Flight from Neveryon

Flight from Neveryon - Samuel R. Delany **Rambling ahead**

Reading Delany is a humbling experience.
Delany started to write the Nevèryon series when he was a couple of years younger than I am now – but yet so much more experienced, so much wiser, with so much more insight and compassion.

Reading the Nevèryon series is also an intensely personal experience. This is what I took out of it; it may vary vastly from what you see in it. Or from what the author intended.

Like a lot of good book, this series makes me realize my own mistakes and shortcomings. I already try not to police and go all judgmental on people, but let's face it: it happens. Sometimes I end up all too entangled in my self-righteousness. Sometimes I say incredible stupid things. Just the same day I made one of these incredible stupid, policing, judgmental remarks, I read The Tale of Fog and Granite - and ended up putting my foot into my mouth, feeling like the most stupid, most ignorant person on earth.
I've learned my lesson: my morals, my sensibilities, and my experiences should by no means be a basis to judge other people's (erotic) desires, needs, and fantasies.

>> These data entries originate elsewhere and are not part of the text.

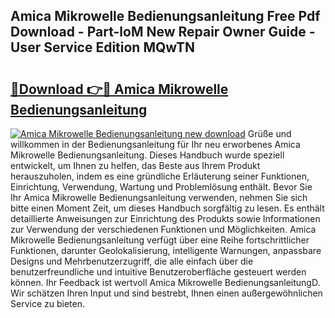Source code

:## Amica Mikrowelle Bedienungsanleitung Free Pdf Download - Part-loM New Repair Owner Guide - User Service Edition MQwTN

# <h2><a href="http://df08kww.blite.top/?on=Amica+Mikrowelle+Bedienungsanleitung">🔗Download 👉🔴 Amica Mikrowelle Bedienungsanleitung</a></h2>

[![Amica Mikrowelle Bedienungsanleitung new download](https://i.imgur.com/lujVjoI.png)](http://df08kww.blite.top/?on=Amica+Mikrowelle+Bedienungsanleitung)
Grüße und willkommen in der Bedienungsanleitung für Ihr neu erworbenes Amica Mikrowelle Bedienungsanleitung. Dieses Handbuch wurde speziell entwickelt, um Ihnen zu helfen, das Beste aus Ihrem Produkt herauszuholen, indem es eine gründliche Erläuterung seiner Funktionen, Einrichtung, Verwendung, Wartung und Problemlösung enthält. Bevor Sie Ihr Amica Mikrowelle Bedienungsanleitung verwenden, nehmen Sie sich bitte einen Moment Zeit, um dieses Handbuch sorgfältig zu lesen. Es enthält detaillierte Anweisungen zur Einrichtung des Produkts sowie Informationen zur Verwendung der verschiedenen Funktionen und Möglichkeiten. Amica Mikrowelle Bedienungsanleitung verfügt über eine Reihe fortschrittlicher Funktionen, darunter Geolokalisierung, intelligente Warnungen, anpassbare Designs und Mehrbenutzerzugriff, die alle einfach über die benutzerfreundliche und intuitive Benutzeroberfläche gesteuert werden können. Ihr Feedback ist wertvoll Amica Mikrowelle BedienungsanleitungD. Wir schätzen Ihren Input und sind bestrebt, Ihnen einen außergewöhnlichen Service zu bieten.
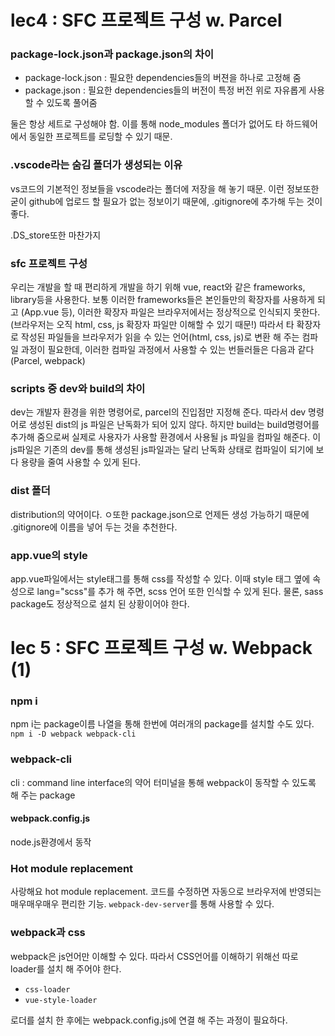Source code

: # lec4 : SFC 프로젝트 구성 w. Parcel

### package-lock.json과 package.json의 차이

- package-lock.json : 필요한 dependencies들의 버젼을 하나로 고정해 줌
- package.json : 필요한 dependencies들의 버전이 특정 버전 위로 자유롭게 사용할 수 있도록 풀어줌

둘은 항상 세트로 구성해야 함. 이를 통해 node_modules 폴더가 없어도 타 하드웨어에서 동일한 프로젝트를 로딩할 수 있기 때문.

### .vscode라는 숨김 폴더가 생성되는 이유

vs코드의 기본적인 정보들을 vscode라는 폴더에 저장을 해 놓기 때문.
이런 정보또한 굳이 github에 업로드 할 필요가 없는 정보이기 때문에, .gitignore에 추가해 두는 것이 좋다.

.DS_store또한 마찬가지

### sfc 프로젝트 구성

우리는 개발을 할 때 편리하게 개발을 하기 위해 vue, react와 같은 frameworks, library등을 사용한다.
보통 이러한 frameworks들은 본인들만의 확장자를 사용하게 되고 (App.vue 등), 이러한 확장자 파일은 브라우저에서는 정상적으로 인식되지 못한다.
(브라우저는 오직 html, css, js 확장자 파일만 이해할 수 있기 때문!)
따라서 타 확장자로 작성된 파일들을 브라우저가 읽을 수 있는 언어(html, css, js)로 변환 해 주는 컴파일 과정이 필요한데,
이러한 컴파일 과정에서 사용할 수 있는 번들러들은 다음과 같다 (Parcel, webpack)

### scripts 중 dev와 build의 차이

dev는 개발자 환경을 위한 명령어로, parcel의 진입점만 지정해 준다. 따라서 dev 명령어로 생성된 dist의 js 파일은 난독화가 되어 있지 않다.
하지만 build는 build명령어를 추가해 줌으로써 실제로 사용자가 사용할 환경에서 사용될 js 파일을 컴파일 해준다. 이 js파일은 기존의 dev를 통해 생성된 js파일과는 달리 난독화 상태로 컴파일이 되기에 보다 용량을 줄여 사용할 수 있게 된다.

### dist 폴더

distribution의 약어이다.
ㅇ또한 package.json으로 언제든 생성 가능하기 때문에 .gitignore에 이름을 넣어 두는 것을 추천한다.

### app.vue의 style

app.vue파일에서는 style태그를 통해 css를 작성할 수 있다.
이때 style 태그 옆에 속성으로 lang="scss"를 추가 해 주면, scss 언어 또한 인식할 수 있게 된다.
물론, sass package도 정상적으로 설치 된 상황이어야 한다.

# lec 5 : SFC 프로젝트 구성 w. Webpack (1)

### npm i

npm i는 package이름 나열을 통해 한번에 여러개의 package를 설치할 수도 있다.
`npm i -D webpack webpack-cli`

### webpack-cli

cli : command line interface의 약어
터미널을 통해 webpack이 동작할 수 있도록 해 주는 package

#### webpack.config.js

node.js환경에서 동작

### Hot module replacement

사랑해요 hot module replacement.
코드를 수정하면 자동으로 브라우저에 반영되는 매우매우매우 편리한 기능.
`webpack-dev-server`를 통해 사용할 수 있다.

### webpack과 css

webpack은 js언어만 이해할 수 있다. 따라서 CSS언어를 이해하기 위해선 따로 loader를 설치 해 주어야 한다.

- `css-loader`
- `vue-style-loader`

로더를 설치 한 후에는 webpack.config.js에 연결 해 주는 과정이 필요하다.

Common sense, really – but I had to read this to finally, fully understand it.

I mean, I experience it from the other side as well: When your sexual desires, needs, and/or fantasies aren't exactly of the mainstream and vanilla variation, you become acutely aware of culturally inflicted taboos, of what makes people feel uncomfortable. Or hurt. I've long ago stopped apologizing for or justifying my desire (resp. the lack thereof) and my fantasies. But I do know that some of them are potentially hurtful to others.
There's one thing, however, erotic fantasies are not, and don't have to be: political correct.

It's not about ignoring other people's discomfort or objections, not at all. It's about compassion. About realizing and acknowledging that human desires are complex and complicated.

Ah, yeah, there's a certain kind of irony in asexual me droning on about sexual desire...

Aaaaanyway, that's what I took out of The Tale of Fog and Granite and The Mummer's Tale, adding to what I already took out of other Delany-novels - while in fact the stories are about something entirely different: about the multilayer nature and ultimate impossibility of truth.
It also fucked with my memory, because I think I remember certain parts from #1 differently. Which is, of course, the whole point here.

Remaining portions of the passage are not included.